Voltemos à carta do Dr. Blumenau. Nada melhor para sentir as suas emoções, do que ouvir as palavras lançadas por ele no papel. Dizia, ainda: “colecionei orquídeas, no que me ajudaram o Dr. Fritz Muller e seu irmão Augusto. O primeiro é um naturalista competente e um ótimo colono que trabalha com o machado como um lenhador experimentado. Augusto Muller é jardineiro. O Dr. Muller mostrou-me novas espécies de orquídeas que eu ainda não conhecia. O ano de 1853 passou muito ligeiro, entre trabalhos excessivos e muitas amarguras. Fiz um balanço geral e descobri que nos últimos dois anos tive um saldo total de 165 mil réis. Chegaram muitos colonos e eu estava sozinho nos meus múltiplos serviços”.
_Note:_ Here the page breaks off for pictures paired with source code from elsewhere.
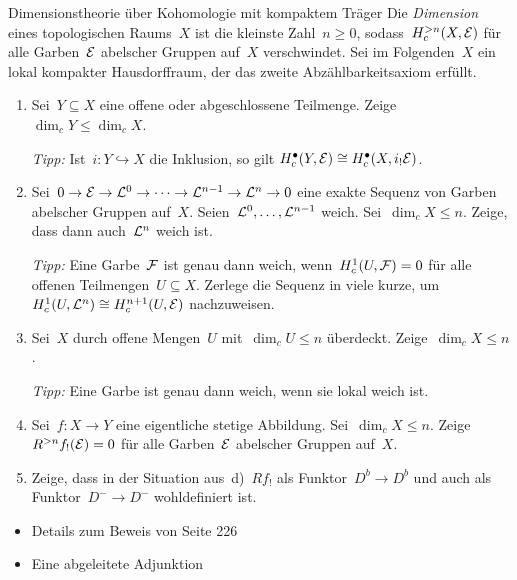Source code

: \documentclass{uebblatt}
\begin{document}
\begin{aufgabe}{Dimensionstheorie über Kohomologie mit kompaktem Träger}
Die \emph{Dimension} eines topologischen Raums~$X$ ist die kleinste Zahl~$n
\geq 0$, sodass~$H_c^{> n}(X,\mathcal{E})$ für alle Garben~$\mathcal{E}$ abelscher Gruppen
auf~$X$ verschwindet. Sei im Folgenden~$X$ ein lokal kompakter Hausdorffraum,
der das zweite Abzählbarkeitsaxiom erfüllt.
\begin{enumerate}
\item Sei~$Y \subseteq X$ eine offene oder abgeschlossene Teilmenge.
Zeige~$\dim_c Y \leq \dim_c X$.

{\tiny\emph{Tipp:} Ist~$i : Y \hookrightarrow X$ die Inklusion, so gilt
$H_c^\bullet(Y,\mathcal{E}) \cong H_c^\bullet(X,i_! \mathcal{E})$.\par}
\item Sei~$0 \to \mathcal{E} \to \mathcal{L}^0 \to \cdots \to \mathcal{L}^{n-1} \to \mathcal{L}^n \to 0$ eine
exakte Sequenz von Garben abelscher Gruppen auf~$X$.
Seien~$\mathcal{L}^0,\ldots,\mathcal{L}^{n-1}$ weich. Sei~$\dim_c X \leq n$. Zeige, dass dann
auch~$\mathcal{L}^n$ weich ist.

{\tiny\emph{Tipp:} Eine Garbe~$\mathcal{F}$ ist genau dann weich, wenn~$H^1_c(U,\mathcal{F}) = 0$
für alle offenen Teilmengen~$U \subseteq X$. Zerlege die Sequenz in viele
kurze, um~$H^1_c(U,\mathcal{L}^n) \cong H^{n+1}_c(U,\mathcal{E})$ nachzuweisen.\par}
\item Sei~$X$ durch offene Mengen~$U$ mit~$\dim_c U \leq
n$ überdeckt. Zeige~$\dim_c X \leq n$.

{\tiny\emph{Tipp:} Eine Garbe ist genau dann weich, wenn sie lokal weich
ist.\par}
\item Sei~$f : X \to Y$ eine eigentliche stetige Abbildung. Sei~$\dim_c X \leq n$.
Zeige~$R^{> n} f_!(\mathcal{E}) = 0$ für alle Garben~$\mathcal{E}$ abelscher Gruppen auf~$X$.
\item Zeige, dass in der Situation aus~d)~$Rf_!$ als Funktor~$D^b \to D^b$ und
auch als Funktor~$D^- \to D^-$ wohldefiniert ist.
\end{enumerate}
\end{aufgabe}

\begin{itemize}
\item Details zum Beweis von Seite 226
\item Eine abgeleitete Adjunktion
\end{itemize}
\end{document}
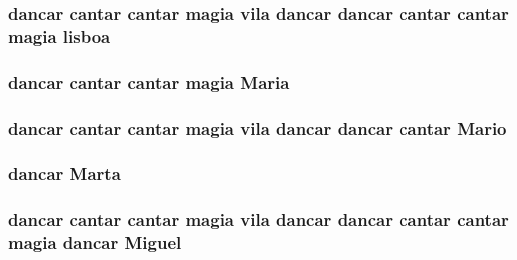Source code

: \subsubsection[{\texorpdfstring{lisboa}{lisboa}}]{ {\bf dancar} {\bf cantar} {\bf cantar} {\bf magia} vila {\bf dancar} {\bf dancar} {\bf cantar} {\bf cantar} {\bf magia} lisboa}\hypertarget{jurados_8txt_afcb0be523bb30dc71d43c136869e3683}{}\label{jurados_8txt_afcb0be523bb30dc71d43c136869e3683}
\subsubsection[{\texorpdfstring{Maria}{Maria}}]{ {\bf dancar} {\bf cantar} {\bf cantar} {\bf magia} Maria}\hypertarget{jurados_8txt_a0b2ef1b8d2f47dfcb6f1424b0fd423be}{}\label{jurados_8txt_a0b2ef1b8d2f47dfcb6f1424b0fd423be}
\subsubsection[{\texorpdfstring{Mario}{Mario}}]{ {\bf dancar} {\bf cantar} {\bf cantar} {\bf magia} vila {\bf dancar} {\bf dancar} {\bf cantar} Mario}\hypertarget{jurados_8txt_a3b70027cdf723e9f232ef7e0a90245e7}{}\label{jurados_8txt_a3b70027cdf723e9f232ef7e0a90245e7}
\subsubsection[{\texorpdfstring{Marta}{Marta}}]{ {\bf dancar} Marta}\hypertarget{jurados_8txt_acaa9f92805c68fb12566e1910b1f38cc}{}\label{jurados_8txt_acaa9f92805c68fb12566e1910b1f38cc}
\subsubsection[{\texorpdfstring{Miguel}{Miguel}}]{ {\bf dancar} {\bf cantar} {\bf cantar} {\bf magia} vila {\bf dancar} {\bf dancar} {\bf cantar} {\bf cantar} {\bf magia} {\bf dancar} Miguel}\hypertarget{jurados_8txt_a909a3248ac75b977eaa39caef5735a73}{}\label{jurados_8txt_a909a3248ac75b977eaa39caef5735a73}

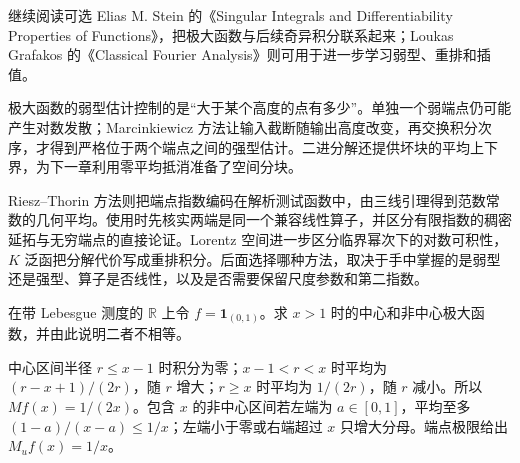 \ProseParagraphBreak

继续阅读可选 Elias M. Stein 的《Singular Integrals and Differentiability Properties of Functions》\cite{Stein1970Singular}，把极大函数与后续奇异积分联系起来；Loukas Grafakos 的《Classical Fourier Analysis》\cite{Grafakos2014Classical}则可用于进一步学习弱型、重排和插值。






\begin{chaptersummary}
极大函数的弱型估计控制的是“大于某个高度的点有多少”。单独一个弱端点仍可能产生对数发散；Marcinkiewicz 方法让输入截断随输出高度改变，再交换积分次序，才得到严格位于两个端点之间的强型估计。二进分解还提供坏块的平均上下界，为下一章利用零平均抵消准备了空间分块。

\ProseParagraphBreak

Riesz--Thorin 方法则把端点指数编码在解析测试函数中，由三线引理得到范数常数的几何平均。使用时先核实两端是同一个兼容线性算子，并区分有限指数的稠密延拓与无穷端点的直接论证。Lorentz 空间进一步区分临界幂次下的对数可积性，\(K\) 泛函把分解代价写成重排积分。后面选择哪种方法，取决于手中掌握的是弱型还是强型、算子是否线性，以及是否需要保留尺度参数和第二指数。
\end{chaptersummary}

\BookExercises

\begin{exercise}\label{b2:ex:17-new-1}
在带 Lebesgue 测度的 \(\mathbb R\) 上令 \(f=\mathbf1_{(0,1)}\)。求 \(x>1\) 时的中心和非中心极大函数，并由此说明二者不相等。
\end{exercise}
\begin{solution}
中心区间半径 \(r\leq x-1\) 时积分为零；\(x-1<r<x\) 时平均为 \((r-x+1)/(2r)\)，随 \(r\) 增大；\(r\geq x\) 时平均为 \(1/(2r)\)，随 \(r\) 减小。所以 \(Mf(x)=1/(2x)\)。包含 \(x\) 的非中心区间若左端为 \(a\in[0,1]\)，平均至多 \((1-a)/(x-a)\leq1/x\)；左端小于零或右端超过 \(x\) 只增大分母。端点极限给出 \(M_uf(x)=1/x\)。
\end{solution}

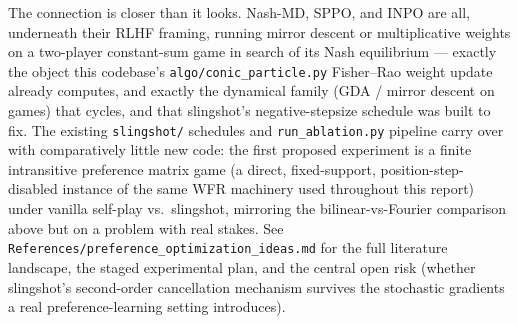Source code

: \documentclass[11pt]{article}
\begin{document}
The connection is closer than it looks. Nash-MD, SPPO, and INPO are all,
underneath their RLHF framing, running mirror descent or multiplicative
weights on a two-player constant-sum game in search of its Nash
equilibrium --- exactly the object this codebase's
\texttt{algo/conic\_particle.py} Fisher--Rao weight update already computes,
and exactly the dynamical family (GDA / mirror descent on games) that
cycles, and that slingshot's negative-stepsize schedule was built to fix.
The existing \texttt{slingshot/} schedules and \texttt{run\_ablation.py}
pipeline carry over with comparatively little new code: the first proposed
experiment is a finite intransitive preference matrix game (a direct,
fixed-support, position-step-disabled instance of the same WFR machinery
used throughout this report) under vanilla self-play vs.\ slingshot, mirroring
the bilinear-vs-Fourier comparison above but on a problem with real stakes.
See \texttt{References/preference\_optimization\_ideas.md} for the full
literature landscape, the staged experimental plan, and the central open
risk (whether slingshot's second-order cancellation mechanism survives the
stochastic gradients a real preference-learning setting introduces).
\end{document}
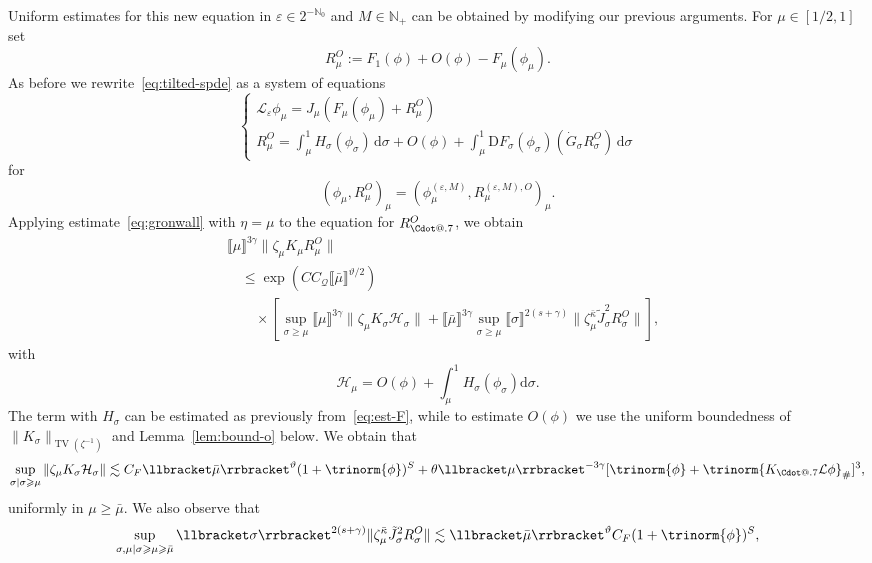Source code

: \documentclass{article}
\makeatletter
\numberwithin{equation}{section}
\newcommand{\assign}{:=}
\newcommand{\mathD}{\mathrm{D}}
\newcommand{\mathd}{\mathrm{d}}
\newcommand*\Cdot{{\mathpalette\Cdot@{.7}}}
\newcommand*\Cdot@[2]{\mathbin{\vcenter{\hbox{\scalebox{#2}{\hspace{0.1mm}$\m@th#1\bullet$\hspace{0.1mm}}}}}}
\theoremstyle{plain}
\theoremstyle{definition}
\makeatother
\begin{document}
Uniform estimates for this new equation in $\varepsilon \in 2^{-\mathbb{N}_0}$
and $M \in \mathbb{N}_+$ can be obtained by modifying our previous arguments.
For $\mu \in [1/2,1]$ set
\[ R^O_{\mu} \assign F_1 (\phi) + O (\phi) - F_{\mu} (\phi_{\mu}) . \]
As before we rewrite~\eqref{eq:tilted-spde} as a system of equations
\begin{equation}
  \left\{\begin{array}{l}
    \mathcal{L}_{\varepsilon} \phi _{\mu} = J_{\mu} (F _{\mu} (\phi _{\mu}) +
    R^O_{\mu})\\
    R^O_{\mu} = \int_{\mu}^1 H_{\sigma}  (\phi _{\sigma})\,\mathd \sigma + O
    (\phi ) + \int_{\mu}^1 \mathD F _{\sigma} (\phi _{\sigma}) 
    (\dot{G}_{\sigma}  R^O_{\sigma})\,\mathd \sigma
  \end{array}\right. \label{eq:rem-O}
\end{equation}
for
\[ (\phi _{\mu}, R^O_{\mu})_{\mu} = (\phi_{\mu}^{(\varepsilon, M)},
   R^{(\varepsilon, M), O}_{\mu})_{\mu} . \]
Applying estimate~\eqref{eq:gronwall} with $\eta = \mu$ to the equation for
$R_{\Cdot}^O$, we obtain
\begin{align*}
   &\llbracket \mu \rrbracket^{3 \gamma}
   \| \zeta_{\mu} K_{\mu} R^O_{\mu} \|\\
   &\quad \leqslant \exp (C C_{\mathcal{Q}} \llbracket \bar{\mu}
   \rrbracket^{\vartheta / 2})\\
   &\qquad \times
   \left[\sup_{\sigma \geqslant \mu}  \llbracket \mu
   \rrbracket^{3 \gamma}  \| \zeta_{\mu} K_{\sigma} \mathcal{H}_{\sigma} \|
   + \llbracket \bar{\mu} \rrbracket^{3 \gamma} \sup_{\sigma \geqslant \mu}
   \llbracket \sigma \rrbracket^{2 (s + \gamma)}
   \| \zeta_{\mu}^{\bar{\kappa}} \tilde{J}_{\sigma}^2 R_{\sigma}^O \|\right],
\end{align*}
with
\[ \mathcal{H}_{\mu} = O (\phi) + \int_{\mu}^1 H_{\sigma} (\phi_{\sigma})
   \mathd \sigma . \]
The term with $H_{\sigma}$ can be estimated as previously
from~\eqref{eq:est-F}, while to estimate $O (\phi)$ we use the uniform
boundedness of $\| K_{\sigma} \|_{\operatorname{TV} (\zeta^{- 1})}$ and
Lemma~\ref{lem:bound-o} below. We obtain that
\[ \sup_{\sigma | \sigma \geqslant \mu}  \| \zeta_{\mu} K_{\sigma}
   \mathcal{H}_{\sigma} \| \lesssim C_F  \llbracket \bar{\mu}
   \rrbracket^{\vartheta}  (1 + \trinorm{ \phi })^S + \theta
   \llbracket \mu \rrbracket^{- 3 \gamma} [\trinorm{ \phi } +
   \trinorm{ K_{\Cdot} \mathcal{L} \phi }_{\#}]^3, \]
uniformly in $\mu \geqslant \bar{\mu} .$ We also observe that
\[ \sup_{\sigma, \mu | \sigma \geqslant \mu \geqslant \bar{\mu}} \llbracket
   \sigma \rrbracket^{2 (s + \gamma)}  \| \zeta_{\mu}^{\bar{\kappa}}
   \tilde{J}_{\sigma}^2 R_{\sigma}^O \| \lesssim \llbracket \bar{\mu}
   \rrbracket^{\vartheta} C_F (1 + \trinorm{ \phi })^S, \]
\end{document}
A situação aflitiva da colônia impunha ao seu empreendedor uma economia de guerra. É quando ele afirma na carta: “devido aos poucos recursos que eu tinha, era obrigado a fazer, apenas, as despesas mais necessárias e não podia ter empregados. Fiz traçados de novos caminhos, marquei derrubadas, comprei, vendi e distribui víveres, tudo eu sozinho, tendo, pois, muito pouco tempo para pensar noutras coisas. Bem ingrata e amarga tarefa é colonizar”. Essa frase do Dr. Blumenau soava contundente. E ele prossegue: “se o senhor quiser expiar algum pecado grande, experimente esse meio. Para o senhor que é católico, um ano nestas matas virgens valeria bem vinte e cinco anos de purgatório”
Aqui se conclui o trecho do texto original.